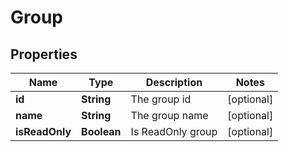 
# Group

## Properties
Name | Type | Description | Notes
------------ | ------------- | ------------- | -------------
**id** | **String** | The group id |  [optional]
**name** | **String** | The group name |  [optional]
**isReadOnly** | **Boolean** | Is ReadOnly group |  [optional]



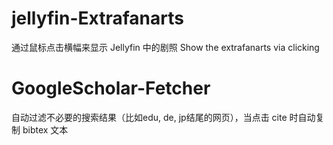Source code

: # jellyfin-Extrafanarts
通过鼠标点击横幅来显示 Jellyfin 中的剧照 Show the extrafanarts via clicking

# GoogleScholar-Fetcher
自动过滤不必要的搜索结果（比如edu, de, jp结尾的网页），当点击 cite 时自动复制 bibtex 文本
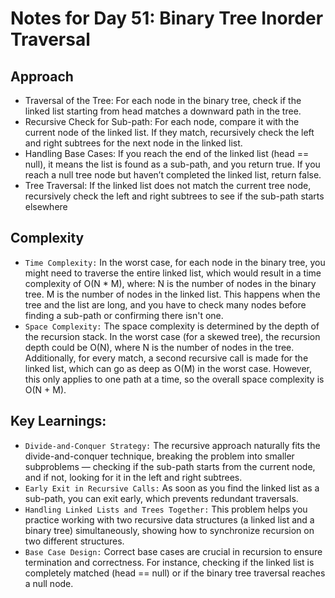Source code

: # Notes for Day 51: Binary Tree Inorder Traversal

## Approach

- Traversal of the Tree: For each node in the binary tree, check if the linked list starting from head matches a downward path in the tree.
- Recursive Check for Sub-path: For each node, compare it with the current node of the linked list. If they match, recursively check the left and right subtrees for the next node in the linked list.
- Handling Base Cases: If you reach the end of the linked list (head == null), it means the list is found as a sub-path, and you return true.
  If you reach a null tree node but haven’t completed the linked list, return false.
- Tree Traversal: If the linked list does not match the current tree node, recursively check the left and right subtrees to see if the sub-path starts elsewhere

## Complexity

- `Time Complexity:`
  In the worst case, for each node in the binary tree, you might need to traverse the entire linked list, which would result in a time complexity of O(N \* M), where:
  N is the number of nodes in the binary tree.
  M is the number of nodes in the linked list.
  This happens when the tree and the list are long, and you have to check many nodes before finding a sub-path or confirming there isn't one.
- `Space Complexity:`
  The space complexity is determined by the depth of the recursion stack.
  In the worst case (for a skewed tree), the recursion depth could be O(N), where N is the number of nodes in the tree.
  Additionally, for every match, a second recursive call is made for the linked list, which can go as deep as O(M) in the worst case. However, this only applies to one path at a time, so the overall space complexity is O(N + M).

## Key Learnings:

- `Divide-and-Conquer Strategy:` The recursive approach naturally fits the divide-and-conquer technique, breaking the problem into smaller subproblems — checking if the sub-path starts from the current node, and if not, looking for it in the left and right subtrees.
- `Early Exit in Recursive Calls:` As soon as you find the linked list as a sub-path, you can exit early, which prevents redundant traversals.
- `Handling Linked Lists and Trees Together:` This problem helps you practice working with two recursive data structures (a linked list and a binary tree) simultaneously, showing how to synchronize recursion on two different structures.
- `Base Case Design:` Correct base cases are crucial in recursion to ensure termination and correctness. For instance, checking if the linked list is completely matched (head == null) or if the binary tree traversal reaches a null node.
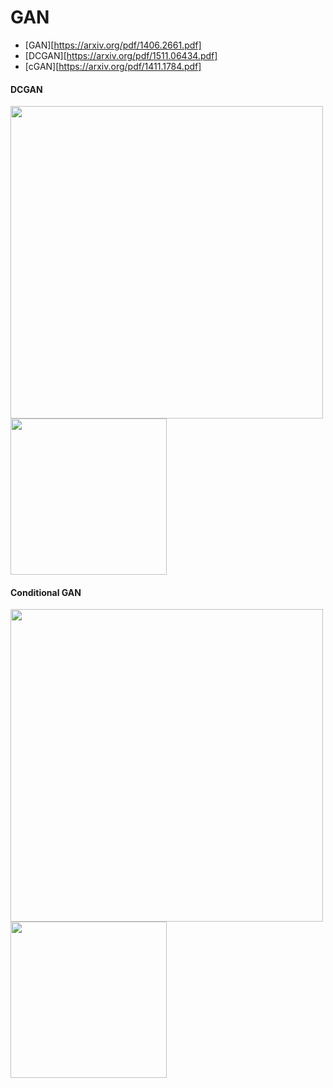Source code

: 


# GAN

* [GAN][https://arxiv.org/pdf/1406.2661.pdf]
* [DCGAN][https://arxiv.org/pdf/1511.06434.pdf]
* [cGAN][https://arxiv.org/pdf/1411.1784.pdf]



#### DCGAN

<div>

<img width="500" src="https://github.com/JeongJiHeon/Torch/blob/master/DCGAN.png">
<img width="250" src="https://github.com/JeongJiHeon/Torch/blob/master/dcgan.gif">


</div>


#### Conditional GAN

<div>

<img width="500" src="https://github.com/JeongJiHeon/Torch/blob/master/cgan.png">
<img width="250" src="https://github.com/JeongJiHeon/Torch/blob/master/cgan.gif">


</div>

* * * * * * *

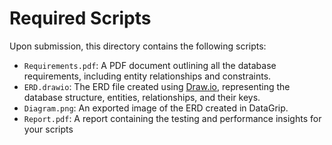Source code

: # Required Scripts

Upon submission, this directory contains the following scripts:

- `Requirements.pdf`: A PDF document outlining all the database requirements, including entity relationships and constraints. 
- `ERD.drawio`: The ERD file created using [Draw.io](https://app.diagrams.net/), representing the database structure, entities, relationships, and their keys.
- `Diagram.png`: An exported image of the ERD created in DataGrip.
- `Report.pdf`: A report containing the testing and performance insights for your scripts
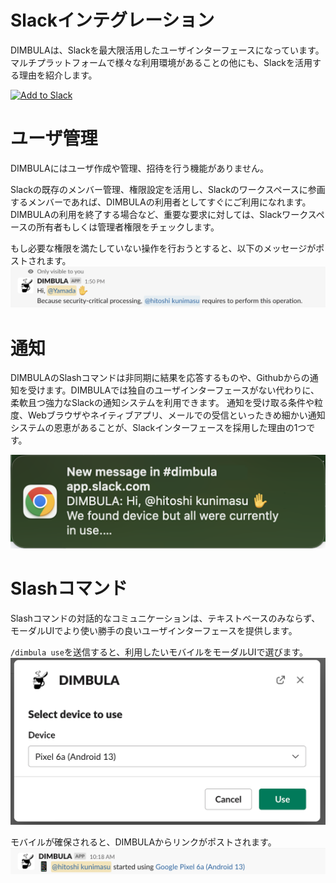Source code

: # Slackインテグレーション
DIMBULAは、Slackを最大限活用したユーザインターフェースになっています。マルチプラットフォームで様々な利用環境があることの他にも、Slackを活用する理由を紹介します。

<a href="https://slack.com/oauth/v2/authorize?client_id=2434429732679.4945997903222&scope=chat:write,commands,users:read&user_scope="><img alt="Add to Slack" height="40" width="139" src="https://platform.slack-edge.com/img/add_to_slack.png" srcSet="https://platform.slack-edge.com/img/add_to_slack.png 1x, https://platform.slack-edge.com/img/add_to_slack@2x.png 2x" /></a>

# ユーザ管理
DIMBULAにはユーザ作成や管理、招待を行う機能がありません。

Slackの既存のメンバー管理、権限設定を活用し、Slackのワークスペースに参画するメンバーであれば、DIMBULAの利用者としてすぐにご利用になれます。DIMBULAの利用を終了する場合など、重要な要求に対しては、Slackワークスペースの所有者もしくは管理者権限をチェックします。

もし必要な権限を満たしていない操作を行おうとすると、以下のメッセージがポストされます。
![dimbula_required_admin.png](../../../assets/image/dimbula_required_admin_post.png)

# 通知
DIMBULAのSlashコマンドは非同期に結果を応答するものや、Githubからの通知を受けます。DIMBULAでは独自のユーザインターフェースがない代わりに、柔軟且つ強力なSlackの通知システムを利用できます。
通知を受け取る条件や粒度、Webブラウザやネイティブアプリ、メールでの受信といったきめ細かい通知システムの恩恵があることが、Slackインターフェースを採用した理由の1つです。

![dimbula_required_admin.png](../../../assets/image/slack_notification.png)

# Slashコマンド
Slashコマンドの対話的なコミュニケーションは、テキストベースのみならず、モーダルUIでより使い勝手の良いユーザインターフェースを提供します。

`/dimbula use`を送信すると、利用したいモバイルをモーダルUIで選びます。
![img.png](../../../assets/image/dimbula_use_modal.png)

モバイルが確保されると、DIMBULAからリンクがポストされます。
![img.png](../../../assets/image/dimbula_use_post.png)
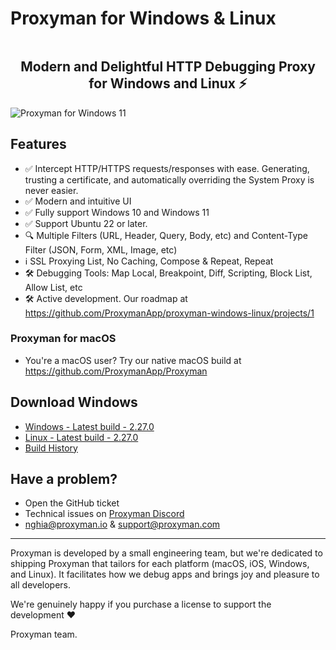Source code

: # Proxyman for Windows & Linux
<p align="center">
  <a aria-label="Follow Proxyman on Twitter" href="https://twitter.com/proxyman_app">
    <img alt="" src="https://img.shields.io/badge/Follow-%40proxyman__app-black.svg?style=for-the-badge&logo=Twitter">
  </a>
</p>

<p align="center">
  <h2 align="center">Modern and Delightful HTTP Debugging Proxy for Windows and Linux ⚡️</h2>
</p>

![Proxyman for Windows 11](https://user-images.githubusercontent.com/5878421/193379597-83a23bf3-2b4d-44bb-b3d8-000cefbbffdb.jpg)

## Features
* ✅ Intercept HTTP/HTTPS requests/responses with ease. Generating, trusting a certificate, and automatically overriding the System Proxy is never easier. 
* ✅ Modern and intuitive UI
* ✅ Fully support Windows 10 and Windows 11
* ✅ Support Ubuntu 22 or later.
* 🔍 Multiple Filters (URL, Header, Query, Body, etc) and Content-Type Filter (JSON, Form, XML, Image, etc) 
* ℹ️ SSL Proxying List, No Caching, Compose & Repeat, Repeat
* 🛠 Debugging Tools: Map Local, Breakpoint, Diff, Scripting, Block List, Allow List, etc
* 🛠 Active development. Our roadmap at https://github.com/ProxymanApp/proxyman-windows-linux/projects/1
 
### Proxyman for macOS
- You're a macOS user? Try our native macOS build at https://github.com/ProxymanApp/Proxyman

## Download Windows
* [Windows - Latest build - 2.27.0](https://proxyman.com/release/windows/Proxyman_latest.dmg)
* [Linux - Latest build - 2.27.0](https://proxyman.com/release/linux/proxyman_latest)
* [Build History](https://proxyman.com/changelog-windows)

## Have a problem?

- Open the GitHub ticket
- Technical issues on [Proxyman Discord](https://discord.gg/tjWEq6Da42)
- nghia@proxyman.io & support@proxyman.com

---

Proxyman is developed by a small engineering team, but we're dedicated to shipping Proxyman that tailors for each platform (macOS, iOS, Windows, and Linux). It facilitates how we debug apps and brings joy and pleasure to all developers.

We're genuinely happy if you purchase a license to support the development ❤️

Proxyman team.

* * * * * * *

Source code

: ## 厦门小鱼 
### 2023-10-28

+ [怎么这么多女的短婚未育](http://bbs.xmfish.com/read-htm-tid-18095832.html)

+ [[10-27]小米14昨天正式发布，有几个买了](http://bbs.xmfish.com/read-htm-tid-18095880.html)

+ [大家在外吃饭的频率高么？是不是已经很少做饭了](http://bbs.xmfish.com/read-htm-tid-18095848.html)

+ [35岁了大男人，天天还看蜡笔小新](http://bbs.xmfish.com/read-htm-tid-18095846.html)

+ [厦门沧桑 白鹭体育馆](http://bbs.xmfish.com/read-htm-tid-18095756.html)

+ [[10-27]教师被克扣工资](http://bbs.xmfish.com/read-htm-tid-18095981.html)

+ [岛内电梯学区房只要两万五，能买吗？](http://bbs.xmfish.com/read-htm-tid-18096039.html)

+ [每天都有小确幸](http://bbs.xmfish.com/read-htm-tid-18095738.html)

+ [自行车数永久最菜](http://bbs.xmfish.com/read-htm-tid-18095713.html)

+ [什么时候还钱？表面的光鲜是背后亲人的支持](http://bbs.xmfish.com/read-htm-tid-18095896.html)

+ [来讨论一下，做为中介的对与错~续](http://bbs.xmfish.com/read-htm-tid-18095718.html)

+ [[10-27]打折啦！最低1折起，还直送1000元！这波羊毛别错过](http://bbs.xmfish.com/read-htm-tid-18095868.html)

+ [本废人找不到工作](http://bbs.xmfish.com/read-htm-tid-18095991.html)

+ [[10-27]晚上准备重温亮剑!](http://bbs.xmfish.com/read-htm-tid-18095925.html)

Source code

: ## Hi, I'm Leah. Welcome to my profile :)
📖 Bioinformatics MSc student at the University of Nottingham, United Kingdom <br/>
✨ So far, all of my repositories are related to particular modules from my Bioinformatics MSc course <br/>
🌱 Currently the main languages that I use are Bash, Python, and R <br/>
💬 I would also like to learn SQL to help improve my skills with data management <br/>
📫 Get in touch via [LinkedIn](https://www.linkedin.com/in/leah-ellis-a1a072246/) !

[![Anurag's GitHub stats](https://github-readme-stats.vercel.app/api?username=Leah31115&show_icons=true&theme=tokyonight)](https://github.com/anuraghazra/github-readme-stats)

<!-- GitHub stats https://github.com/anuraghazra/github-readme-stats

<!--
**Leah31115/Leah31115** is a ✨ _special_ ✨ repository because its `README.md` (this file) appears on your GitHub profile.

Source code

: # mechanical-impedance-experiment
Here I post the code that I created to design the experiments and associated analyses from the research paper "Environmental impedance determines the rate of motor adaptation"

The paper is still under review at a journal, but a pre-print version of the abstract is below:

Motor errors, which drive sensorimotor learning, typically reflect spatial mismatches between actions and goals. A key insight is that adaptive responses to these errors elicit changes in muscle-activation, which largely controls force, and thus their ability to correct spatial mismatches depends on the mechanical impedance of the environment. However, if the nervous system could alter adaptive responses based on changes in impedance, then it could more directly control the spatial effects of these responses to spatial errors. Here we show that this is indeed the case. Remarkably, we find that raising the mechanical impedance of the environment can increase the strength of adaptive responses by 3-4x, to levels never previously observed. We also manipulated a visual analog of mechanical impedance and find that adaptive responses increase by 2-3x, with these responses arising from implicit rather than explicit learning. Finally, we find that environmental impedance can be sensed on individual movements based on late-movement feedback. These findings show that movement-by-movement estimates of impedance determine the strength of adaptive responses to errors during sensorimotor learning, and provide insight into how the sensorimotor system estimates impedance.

* * * * * * *

§ **HOW TO COMPLETE THIS TASK**
In the listing, return each line containing the string "However".

§ **TASK RESULT**
  Additionally, for every match, a second recursive call is made for the linked list, which can go as deep as O(M) in the worst case. However, this only applies to one path at a time, so the overall space complexity is O(N + M).
Motor errors, which drive sensorimotor learning, typically reflect spatial mismatches between actions and goals. A key insight is that adaptive responses to these errors elicit changes in muscle-activation, which largely controls force, and thus their ability to correct spatial mismatches depends on the mechanical impedance of the environment. However, if the nervous system could alter adaptive responses based on changes in impedance, then it could more directly control the spatial effects of these responses to spatial errors. Here we show that this is indeed the case. Remarkably, we find that raising the mechanical impedance of the environment can increase the strength of adaptive responses by 3-4x, to levels never previously observed. We also manipulated a visual analog of mechanical impedance and find that adaptive responses increase by 2-3x, with these responses arising from implicit rather than explicit learning. Finally, we find that environmental impedance can be sensed on individual movements based on late-movement feedback. These findings show that movement-by-movement estimates of impedance determine the strength of adaptive responses to errors during sensorimotor learning, and provide insight into how the sensorimotor system estimates impedance.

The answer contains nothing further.